To be human is a beautiful thing, but our success as a species has imbued us with an acute case of egocentrism. Were it not for Copernicus and Galileo’s discoveries that the universe is heliocentric, we might have thought that everything revolved around us. We are of the Earth, yet we fancy ourselves separate and superior to the other life forms that inhabit it.
When I began drafting this article, I had no idea what direction I wished to take it in. I knew I wanted to talk about the environment and perhaps animals, but the subject felt too broad to compress into a single issue. The news is riddled with horrific tales of tortured creatures; we’ve heard of elephants ripped from their mothers and used as tourist attractions, the ivory trade, trophy hunting. The climate crisis infuses itself into all our political discourse (as it should), but a majority of the stories we hear are not triumphs– they are tragedies. Time and again, we see reports on legislations shot down, polar bears clinging to icebergs, and coral reef bleaching. We hear about brutality, apathy, and human selfishness so often, we have, to some degree, become desensitized to it.
I’m going to call myself out right now: I see these stories and sometimes I shed tears, but in the end, I click away, feeling powerless in my own capacity to change the world. Perhaps that’s selfish of me. Perhaps I’m a hypocrite for advocating so emphatically for animal rights and sustainable living when I’m nothing more than a self-interested bystander. But my admittance of those faults is the first step towards betterment, both for myself and the world we live in.

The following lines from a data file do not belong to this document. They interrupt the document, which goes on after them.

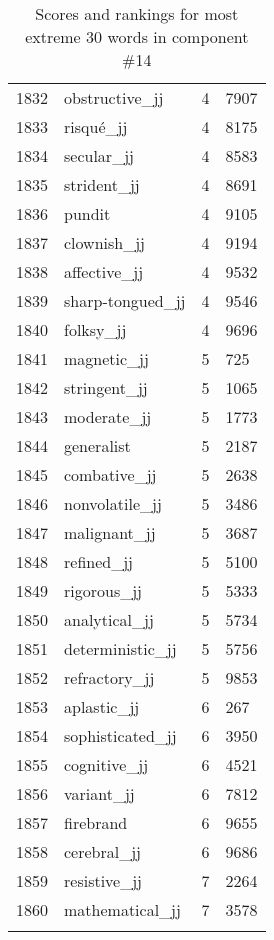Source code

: \begin{longtable}[!htbp]{| rlr@{.}l |}
    1832 & obstructive\_jj & 4 & 7907 \\
    1833 & risqué\_jj & 4 & 8175 \\
    1834 & secular\_jj & 4 & 8583 \\
    1835 & strident\_jj & 4 & 8691 \\
    1836 & pundit & 4 & 9105 \\
    1837 & clownish\_jj & 4 & 9194 \\
    1838 & affective\_jj & 4 & 9532 \\
    1839 & sharp-tongued\_jj & 4 & 9546 \\
    1840 & folksy\_jj & 4 & 9696 \\
    1841 & magnetic\_jj & 5 & 725 \\
    1842 & stringent\_jj & 5 & 1065 \\
    1843 & moderate\_jj & 5 & 1773 \\
    1844 & generalist & 5 & 2187 \\
    1845 & combative\_jj & 5 & 2638 \\
    1846 & nonvolatile\_jj & 5 & 3486 \\
    1847 & malignant\_jj & 5 & 3687 \\
    1848 & refined\_jj & 5 & 5100 \\
    1849 & rigorous\_jj & 5 & 5333 \\
    1850 & analytical\_jj & 5 & 5734 \\
    1851 & deterministic\_jj & 5 & 5756 \\
    1852 & refractory\_jj & 5 & 9853 \\
    1853 & aplastic\_jj & 6 & 267 \\
    1854 & sophisticated\_jj & 6 & 3950 \\
    1855 & cognitive\_jj & 6 & 4521 \\
    1856 & variant\_jj & 6 & 7812 \\
    1857 & firebrand & 6 & 9655 \\
    1858 & cerebral\_jj & 6 & 9686 \\
    1859 & resistive\_jj & 7 & 2264 \\
    1860 & mathematical\_jj & 7 & 3578 \\
    \hline
    \caption{Scores and rankings for most extreme 30 words in component \#14} \\
\end{longtable}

The truth is, people like me– those who are willfully ignorant– are the reasons why the world remains stagnant. Acknowledgement is the stepping stone to change. Sometimes we get so caught up in thinking that we can’t change anything–ourselves included– that we fail to realize we never even made an attempt.
Last summer, my cousin went on a trip to Alaska. She told me about how beautiful the land was, but when I asked her what memory stuck out to her the most, her face fell. Ingrained in her mind were images of glaciers calving, making sounds like thunder as they fell apart. She told me that many of the people around her erupted into cheers while a steady stream of tears poured from her eyes.
The Earth is not a vessel for our entertainment. Humans profit off the exploitation of natural resources and animals, telling ourselves that it’s okay because we’re an intelligent species. But is that truly the case if we express jubilation at our home falling apart before our eyes? If we make a spectacle of the land as it bleeds out?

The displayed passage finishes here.